La fabbrica dalla chiusura è rimasta incustodita, abbandonata a sé stessa. Nessun organismo preposto alla sua custodia ha cercato di proteggerla e di conservarla.
Dopo anni di totale abbandono e di incuria si comincia a parlare ESCLUSIVAMENTE e PRIORITARIAMENTE di INQUINAMENTO DEL TERRENO, in modo quasi terroristico.
Urge ripulire tutto lo spazio per poterlo ben disinquinare, dicono, ed ecco che si demolisce l’intero splendido complesso architettonico, lasciando solo la cattedrale e la casa del Direttore.
Il disinquinamento viene iniziato ed abbandonato… Ora lo sguardo finisce sulla CATTEDRALE che diventa “Fonte PRIMARIA DI INQUINAMENTO”, quindi pericolosa per la nostra salute. Non si può ripulire e, dicono, necessariamente bisogna ABBATTERLA!!! (Pensate, dopo 43 anni dalla chiusura risulta più inquinata!).

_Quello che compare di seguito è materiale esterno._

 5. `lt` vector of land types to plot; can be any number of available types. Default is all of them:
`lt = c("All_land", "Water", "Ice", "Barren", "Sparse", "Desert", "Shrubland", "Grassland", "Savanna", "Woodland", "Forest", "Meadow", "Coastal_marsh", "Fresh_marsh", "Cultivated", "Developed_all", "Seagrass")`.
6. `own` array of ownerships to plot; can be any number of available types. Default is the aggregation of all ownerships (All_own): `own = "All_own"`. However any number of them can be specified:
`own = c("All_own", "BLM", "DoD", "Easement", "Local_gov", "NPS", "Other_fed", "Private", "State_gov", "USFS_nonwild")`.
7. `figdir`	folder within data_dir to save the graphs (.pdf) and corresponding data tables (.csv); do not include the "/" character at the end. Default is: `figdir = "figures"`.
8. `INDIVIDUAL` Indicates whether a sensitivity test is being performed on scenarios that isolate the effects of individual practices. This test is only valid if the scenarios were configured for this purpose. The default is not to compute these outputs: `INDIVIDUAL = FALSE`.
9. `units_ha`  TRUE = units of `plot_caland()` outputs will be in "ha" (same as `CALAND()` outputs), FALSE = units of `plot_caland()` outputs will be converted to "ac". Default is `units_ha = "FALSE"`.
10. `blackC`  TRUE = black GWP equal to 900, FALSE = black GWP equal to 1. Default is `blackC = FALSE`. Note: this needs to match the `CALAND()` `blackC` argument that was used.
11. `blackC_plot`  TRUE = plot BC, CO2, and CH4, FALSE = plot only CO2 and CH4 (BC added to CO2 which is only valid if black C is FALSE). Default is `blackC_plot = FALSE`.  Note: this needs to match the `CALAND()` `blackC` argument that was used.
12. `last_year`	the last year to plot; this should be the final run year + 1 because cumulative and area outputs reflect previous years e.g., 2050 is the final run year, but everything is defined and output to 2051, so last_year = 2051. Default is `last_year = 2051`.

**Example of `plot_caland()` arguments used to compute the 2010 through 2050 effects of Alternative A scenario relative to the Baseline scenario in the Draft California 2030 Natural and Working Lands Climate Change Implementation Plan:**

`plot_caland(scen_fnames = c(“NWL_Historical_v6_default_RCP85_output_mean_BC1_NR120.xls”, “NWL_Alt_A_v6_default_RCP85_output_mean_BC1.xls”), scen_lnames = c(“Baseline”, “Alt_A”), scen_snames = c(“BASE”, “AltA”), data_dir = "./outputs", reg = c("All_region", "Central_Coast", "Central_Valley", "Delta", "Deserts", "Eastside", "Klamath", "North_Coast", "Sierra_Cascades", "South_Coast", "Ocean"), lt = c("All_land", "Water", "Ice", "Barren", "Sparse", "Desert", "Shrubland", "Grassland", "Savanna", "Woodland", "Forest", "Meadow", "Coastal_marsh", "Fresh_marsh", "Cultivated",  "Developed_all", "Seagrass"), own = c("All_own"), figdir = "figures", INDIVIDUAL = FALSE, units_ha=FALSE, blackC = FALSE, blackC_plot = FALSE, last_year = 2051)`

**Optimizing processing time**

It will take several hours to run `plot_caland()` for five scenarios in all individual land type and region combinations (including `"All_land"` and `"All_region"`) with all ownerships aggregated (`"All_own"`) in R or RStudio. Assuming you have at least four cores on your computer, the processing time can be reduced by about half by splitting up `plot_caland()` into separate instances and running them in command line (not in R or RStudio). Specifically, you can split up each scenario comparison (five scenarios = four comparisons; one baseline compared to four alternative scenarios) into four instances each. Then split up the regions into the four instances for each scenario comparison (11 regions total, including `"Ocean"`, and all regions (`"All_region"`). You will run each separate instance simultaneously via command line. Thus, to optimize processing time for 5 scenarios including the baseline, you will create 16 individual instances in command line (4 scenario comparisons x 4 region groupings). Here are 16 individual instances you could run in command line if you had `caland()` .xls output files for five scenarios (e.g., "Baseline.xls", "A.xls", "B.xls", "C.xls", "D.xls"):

Dentro la FIM si eseguono da sempre lavori trascurando le dovute precauzioni, si ispeziona, si guarda da vicino la cattedrale e il resto, senza neppure una semplice mascherina e/o scarpe protette (come documentato da foto), eppure tutti parlano di grosso inquinamento di quell’area. Se così fosse, COSA HANNO FATTO IN QUESTI ANNI PER TUTELARE LA NOSTRA SALUTE?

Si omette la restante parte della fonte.